A former director of the Brazilian state-owned oil company Petrobras has been sentenced to twelve years in prison, as part of a huge investigation into bribery and corruption.
Jorge Zelada, who ran Petrobras’s international division, was convicted of money-laundering and corruption.
Another Petrobras manager, Eduardo Costa Musa, and two others were also jailed.
The men were paid millions of dollars in bribes by a Petrobras contractor.
The investigation also found that Jorge Zelada had transferred huge amounts of money offshore into bank accounts he owned in China.

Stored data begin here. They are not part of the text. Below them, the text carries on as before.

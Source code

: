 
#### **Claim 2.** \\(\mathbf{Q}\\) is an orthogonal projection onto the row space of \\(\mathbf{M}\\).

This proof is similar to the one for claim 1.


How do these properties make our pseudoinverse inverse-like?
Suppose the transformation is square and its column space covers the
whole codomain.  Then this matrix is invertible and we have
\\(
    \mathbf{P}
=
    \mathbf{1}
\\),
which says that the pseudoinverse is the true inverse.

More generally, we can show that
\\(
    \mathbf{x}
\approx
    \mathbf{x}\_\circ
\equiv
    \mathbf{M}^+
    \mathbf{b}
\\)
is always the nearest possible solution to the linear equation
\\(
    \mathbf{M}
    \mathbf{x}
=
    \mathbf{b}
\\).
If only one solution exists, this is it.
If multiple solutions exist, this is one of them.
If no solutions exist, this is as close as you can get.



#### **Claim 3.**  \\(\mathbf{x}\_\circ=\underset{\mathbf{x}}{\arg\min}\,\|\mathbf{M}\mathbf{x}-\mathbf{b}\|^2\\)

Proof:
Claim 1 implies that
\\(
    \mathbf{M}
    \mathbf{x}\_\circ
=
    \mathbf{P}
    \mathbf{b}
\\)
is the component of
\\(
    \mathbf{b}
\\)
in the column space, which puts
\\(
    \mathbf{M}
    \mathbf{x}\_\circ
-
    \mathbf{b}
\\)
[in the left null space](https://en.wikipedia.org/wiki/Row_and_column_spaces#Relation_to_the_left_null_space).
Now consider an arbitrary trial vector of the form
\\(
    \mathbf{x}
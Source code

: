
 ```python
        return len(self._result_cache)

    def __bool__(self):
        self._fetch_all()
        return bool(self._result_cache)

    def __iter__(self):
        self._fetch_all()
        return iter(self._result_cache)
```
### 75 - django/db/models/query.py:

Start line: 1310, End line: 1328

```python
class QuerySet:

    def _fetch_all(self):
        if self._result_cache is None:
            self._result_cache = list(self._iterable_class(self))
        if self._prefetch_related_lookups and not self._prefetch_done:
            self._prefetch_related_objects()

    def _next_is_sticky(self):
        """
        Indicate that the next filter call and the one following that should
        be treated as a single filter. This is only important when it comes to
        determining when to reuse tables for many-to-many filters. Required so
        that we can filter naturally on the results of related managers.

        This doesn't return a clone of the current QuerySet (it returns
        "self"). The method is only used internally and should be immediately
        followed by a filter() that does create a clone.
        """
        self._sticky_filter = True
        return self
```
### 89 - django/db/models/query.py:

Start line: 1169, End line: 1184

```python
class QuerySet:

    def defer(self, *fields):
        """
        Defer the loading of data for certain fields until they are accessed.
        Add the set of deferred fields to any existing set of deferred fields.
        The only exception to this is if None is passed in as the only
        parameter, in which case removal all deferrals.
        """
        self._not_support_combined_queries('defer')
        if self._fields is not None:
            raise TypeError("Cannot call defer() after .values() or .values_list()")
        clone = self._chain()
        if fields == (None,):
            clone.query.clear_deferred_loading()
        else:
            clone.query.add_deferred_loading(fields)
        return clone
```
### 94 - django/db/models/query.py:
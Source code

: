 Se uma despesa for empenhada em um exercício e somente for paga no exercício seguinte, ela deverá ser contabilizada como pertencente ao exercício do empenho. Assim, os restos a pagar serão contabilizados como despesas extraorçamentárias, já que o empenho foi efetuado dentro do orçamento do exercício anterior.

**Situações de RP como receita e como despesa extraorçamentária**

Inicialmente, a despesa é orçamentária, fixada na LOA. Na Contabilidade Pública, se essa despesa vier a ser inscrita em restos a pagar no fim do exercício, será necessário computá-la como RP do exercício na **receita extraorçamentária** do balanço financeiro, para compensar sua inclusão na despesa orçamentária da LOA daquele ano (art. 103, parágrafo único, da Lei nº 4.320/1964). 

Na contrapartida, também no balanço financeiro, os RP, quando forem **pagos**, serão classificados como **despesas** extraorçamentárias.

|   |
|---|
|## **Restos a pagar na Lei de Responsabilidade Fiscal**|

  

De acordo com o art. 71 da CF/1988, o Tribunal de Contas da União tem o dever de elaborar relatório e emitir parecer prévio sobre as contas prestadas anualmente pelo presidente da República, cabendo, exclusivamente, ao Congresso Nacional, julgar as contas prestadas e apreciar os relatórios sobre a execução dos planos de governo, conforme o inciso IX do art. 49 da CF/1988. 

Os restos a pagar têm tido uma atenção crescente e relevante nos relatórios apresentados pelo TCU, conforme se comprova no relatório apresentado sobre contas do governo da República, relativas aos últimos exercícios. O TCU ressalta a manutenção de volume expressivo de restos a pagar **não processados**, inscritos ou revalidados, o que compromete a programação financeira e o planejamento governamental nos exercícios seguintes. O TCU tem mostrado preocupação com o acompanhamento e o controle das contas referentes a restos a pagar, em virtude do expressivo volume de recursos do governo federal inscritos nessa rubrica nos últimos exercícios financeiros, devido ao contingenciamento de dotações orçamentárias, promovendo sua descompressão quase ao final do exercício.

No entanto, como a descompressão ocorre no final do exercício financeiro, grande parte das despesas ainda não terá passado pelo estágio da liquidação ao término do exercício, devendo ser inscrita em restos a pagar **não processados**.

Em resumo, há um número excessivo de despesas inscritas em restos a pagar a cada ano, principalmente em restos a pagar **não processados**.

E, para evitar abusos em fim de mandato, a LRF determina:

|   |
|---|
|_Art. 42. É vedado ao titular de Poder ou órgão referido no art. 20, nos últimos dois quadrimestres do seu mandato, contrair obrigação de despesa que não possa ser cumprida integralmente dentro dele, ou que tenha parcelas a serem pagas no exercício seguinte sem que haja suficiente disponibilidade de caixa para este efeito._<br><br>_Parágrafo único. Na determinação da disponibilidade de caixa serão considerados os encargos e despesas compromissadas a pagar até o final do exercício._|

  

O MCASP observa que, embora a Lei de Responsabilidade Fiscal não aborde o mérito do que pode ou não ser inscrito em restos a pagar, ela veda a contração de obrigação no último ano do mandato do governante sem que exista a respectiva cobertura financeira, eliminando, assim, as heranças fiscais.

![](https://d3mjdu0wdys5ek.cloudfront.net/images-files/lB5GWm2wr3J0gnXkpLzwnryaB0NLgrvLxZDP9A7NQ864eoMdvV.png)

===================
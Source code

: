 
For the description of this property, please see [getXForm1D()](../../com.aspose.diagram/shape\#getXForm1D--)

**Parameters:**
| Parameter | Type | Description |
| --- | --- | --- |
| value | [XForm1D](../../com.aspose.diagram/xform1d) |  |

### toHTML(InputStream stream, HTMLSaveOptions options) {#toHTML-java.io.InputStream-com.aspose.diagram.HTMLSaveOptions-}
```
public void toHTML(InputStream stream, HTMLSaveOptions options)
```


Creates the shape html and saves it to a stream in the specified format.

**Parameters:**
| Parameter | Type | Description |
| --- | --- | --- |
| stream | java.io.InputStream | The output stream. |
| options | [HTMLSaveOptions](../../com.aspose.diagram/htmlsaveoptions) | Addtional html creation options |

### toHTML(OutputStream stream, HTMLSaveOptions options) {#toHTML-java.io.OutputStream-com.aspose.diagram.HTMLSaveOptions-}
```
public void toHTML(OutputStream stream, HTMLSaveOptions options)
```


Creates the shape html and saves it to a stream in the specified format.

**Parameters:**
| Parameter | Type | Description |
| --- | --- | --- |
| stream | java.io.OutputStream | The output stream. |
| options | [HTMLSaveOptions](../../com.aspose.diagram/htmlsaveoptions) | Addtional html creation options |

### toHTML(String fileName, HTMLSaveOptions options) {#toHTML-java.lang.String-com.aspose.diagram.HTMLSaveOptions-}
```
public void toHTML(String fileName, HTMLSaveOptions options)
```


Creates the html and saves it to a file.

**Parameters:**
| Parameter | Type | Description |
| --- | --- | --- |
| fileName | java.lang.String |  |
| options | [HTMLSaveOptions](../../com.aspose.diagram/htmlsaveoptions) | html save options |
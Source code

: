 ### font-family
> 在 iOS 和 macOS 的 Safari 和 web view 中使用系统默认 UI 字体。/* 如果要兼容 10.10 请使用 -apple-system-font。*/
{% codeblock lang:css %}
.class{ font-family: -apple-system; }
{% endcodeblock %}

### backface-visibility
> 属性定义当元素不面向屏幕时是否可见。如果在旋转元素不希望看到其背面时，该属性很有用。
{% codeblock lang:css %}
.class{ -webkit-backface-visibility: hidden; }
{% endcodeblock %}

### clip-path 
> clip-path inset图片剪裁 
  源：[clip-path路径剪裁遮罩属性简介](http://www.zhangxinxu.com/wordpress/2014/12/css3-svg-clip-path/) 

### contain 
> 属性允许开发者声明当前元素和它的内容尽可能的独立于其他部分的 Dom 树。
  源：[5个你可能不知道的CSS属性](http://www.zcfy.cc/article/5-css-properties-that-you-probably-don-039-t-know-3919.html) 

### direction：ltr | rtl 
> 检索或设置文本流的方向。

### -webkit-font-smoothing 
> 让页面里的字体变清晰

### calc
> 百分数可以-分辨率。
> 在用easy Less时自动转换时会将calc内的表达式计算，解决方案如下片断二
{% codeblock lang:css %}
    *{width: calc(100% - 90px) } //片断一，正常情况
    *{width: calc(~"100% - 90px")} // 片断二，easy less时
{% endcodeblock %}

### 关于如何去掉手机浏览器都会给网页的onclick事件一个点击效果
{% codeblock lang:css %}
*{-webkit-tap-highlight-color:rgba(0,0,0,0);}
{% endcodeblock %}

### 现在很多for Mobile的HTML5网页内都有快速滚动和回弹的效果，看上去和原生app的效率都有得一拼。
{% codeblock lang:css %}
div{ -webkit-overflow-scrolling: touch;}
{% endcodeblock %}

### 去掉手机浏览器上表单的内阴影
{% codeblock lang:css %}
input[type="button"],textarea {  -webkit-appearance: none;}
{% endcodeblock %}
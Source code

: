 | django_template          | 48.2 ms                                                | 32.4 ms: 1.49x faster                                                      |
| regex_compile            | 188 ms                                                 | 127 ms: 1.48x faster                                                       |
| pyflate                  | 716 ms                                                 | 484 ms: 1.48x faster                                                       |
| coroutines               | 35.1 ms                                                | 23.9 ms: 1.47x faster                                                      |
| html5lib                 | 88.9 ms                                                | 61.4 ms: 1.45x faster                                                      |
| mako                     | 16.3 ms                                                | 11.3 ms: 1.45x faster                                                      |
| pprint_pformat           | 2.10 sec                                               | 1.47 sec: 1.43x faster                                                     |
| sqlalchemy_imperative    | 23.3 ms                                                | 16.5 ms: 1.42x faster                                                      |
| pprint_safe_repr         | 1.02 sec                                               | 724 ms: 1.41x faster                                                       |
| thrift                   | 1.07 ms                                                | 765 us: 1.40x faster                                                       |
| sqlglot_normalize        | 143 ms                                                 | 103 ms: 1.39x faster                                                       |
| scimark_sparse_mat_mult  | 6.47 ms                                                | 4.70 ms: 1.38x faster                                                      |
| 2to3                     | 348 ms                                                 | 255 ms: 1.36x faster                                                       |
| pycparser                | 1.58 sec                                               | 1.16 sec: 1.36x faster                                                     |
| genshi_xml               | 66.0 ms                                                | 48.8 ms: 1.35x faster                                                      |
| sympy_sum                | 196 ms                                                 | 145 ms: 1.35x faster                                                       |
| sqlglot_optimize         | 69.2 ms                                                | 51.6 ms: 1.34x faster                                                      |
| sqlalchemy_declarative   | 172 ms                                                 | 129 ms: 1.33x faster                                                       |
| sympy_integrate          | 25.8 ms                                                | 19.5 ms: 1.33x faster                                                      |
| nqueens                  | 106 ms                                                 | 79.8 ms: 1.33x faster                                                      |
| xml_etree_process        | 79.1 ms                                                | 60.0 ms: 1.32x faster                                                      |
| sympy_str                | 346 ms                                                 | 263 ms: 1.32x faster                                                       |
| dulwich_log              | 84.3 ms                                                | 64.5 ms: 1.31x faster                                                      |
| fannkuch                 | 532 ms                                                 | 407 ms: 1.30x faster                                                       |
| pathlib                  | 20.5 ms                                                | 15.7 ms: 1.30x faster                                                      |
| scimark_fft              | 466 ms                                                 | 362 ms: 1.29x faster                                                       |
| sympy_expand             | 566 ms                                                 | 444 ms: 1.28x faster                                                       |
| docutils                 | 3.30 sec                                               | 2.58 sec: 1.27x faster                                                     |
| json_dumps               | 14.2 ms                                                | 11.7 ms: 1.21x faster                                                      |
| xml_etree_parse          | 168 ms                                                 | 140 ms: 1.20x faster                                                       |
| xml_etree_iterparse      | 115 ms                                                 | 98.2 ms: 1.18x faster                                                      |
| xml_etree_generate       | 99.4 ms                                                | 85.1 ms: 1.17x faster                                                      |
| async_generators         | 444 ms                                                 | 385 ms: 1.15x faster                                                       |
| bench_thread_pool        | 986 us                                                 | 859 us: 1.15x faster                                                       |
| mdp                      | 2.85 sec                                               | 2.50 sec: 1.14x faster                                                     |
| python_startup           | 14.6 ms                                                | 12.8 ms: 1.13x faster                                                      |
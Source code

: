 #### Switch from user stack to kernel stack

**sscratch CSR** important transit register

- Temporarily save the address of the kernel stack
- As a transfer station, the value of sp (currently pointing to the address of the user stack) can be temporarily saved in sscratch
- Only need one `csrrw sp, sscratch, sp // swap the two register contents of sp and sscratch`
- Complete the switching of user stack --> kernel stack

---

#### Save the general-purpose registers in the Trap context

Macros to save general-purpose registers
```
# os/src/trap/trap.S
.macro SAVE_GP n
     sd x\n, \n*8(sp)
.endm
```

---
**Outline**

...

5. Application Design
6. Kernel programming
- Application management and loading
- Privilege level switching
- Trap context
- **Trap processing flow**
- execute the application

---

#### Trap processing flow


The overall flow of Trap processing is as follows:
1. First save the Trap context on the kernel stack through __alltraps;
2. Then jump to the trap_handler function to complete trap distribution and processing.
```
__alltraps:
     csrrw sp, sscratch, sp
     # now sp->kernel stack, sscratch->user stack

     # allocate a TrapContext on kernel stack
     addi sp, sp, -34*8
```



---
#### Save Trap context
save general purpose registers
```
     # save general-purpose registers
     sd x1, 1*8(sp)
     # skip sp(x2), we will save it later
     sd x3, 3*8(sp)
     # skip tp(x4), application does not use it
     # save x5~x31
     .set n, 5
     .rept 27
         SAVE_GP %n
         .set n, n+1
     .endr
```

Mr Zelada was arrested in July and has been held in a prison in the city of Curitiba in southern Brazil.
He was accused along with Mr Musa of accepting a $30m (£20bn) bribe to favour a contract in 2009 with the company Vantage Drilling Corporation.
The contract was to freight a drill ship, Titanium Explorer, to Petrobras.
Mr Zelada’s lawyer says he will appeal against his client’s sentence.
More than 100 people have now been arrested in the two-year investigation, including politicians and former top executives at Petrobras, and some of the country’s biggest construction firms.
The scandal has rocked Brazil’s governing Workers’ Party, with top politicians accused of taking bribes.
But President Dilma Rousseff, who chaired Petrobras when much of the corruption is believed to have taken place, has been cleared of involvement.
Petrobras’ investments alone represent 2% of Brazil’s gross national product, and its downturn has harmed a national economy struggling as a result of low commodity prices.
The corruption scandal has cost Petrobras over $16bn, including $2bn that went straight to corrupt executives and firms.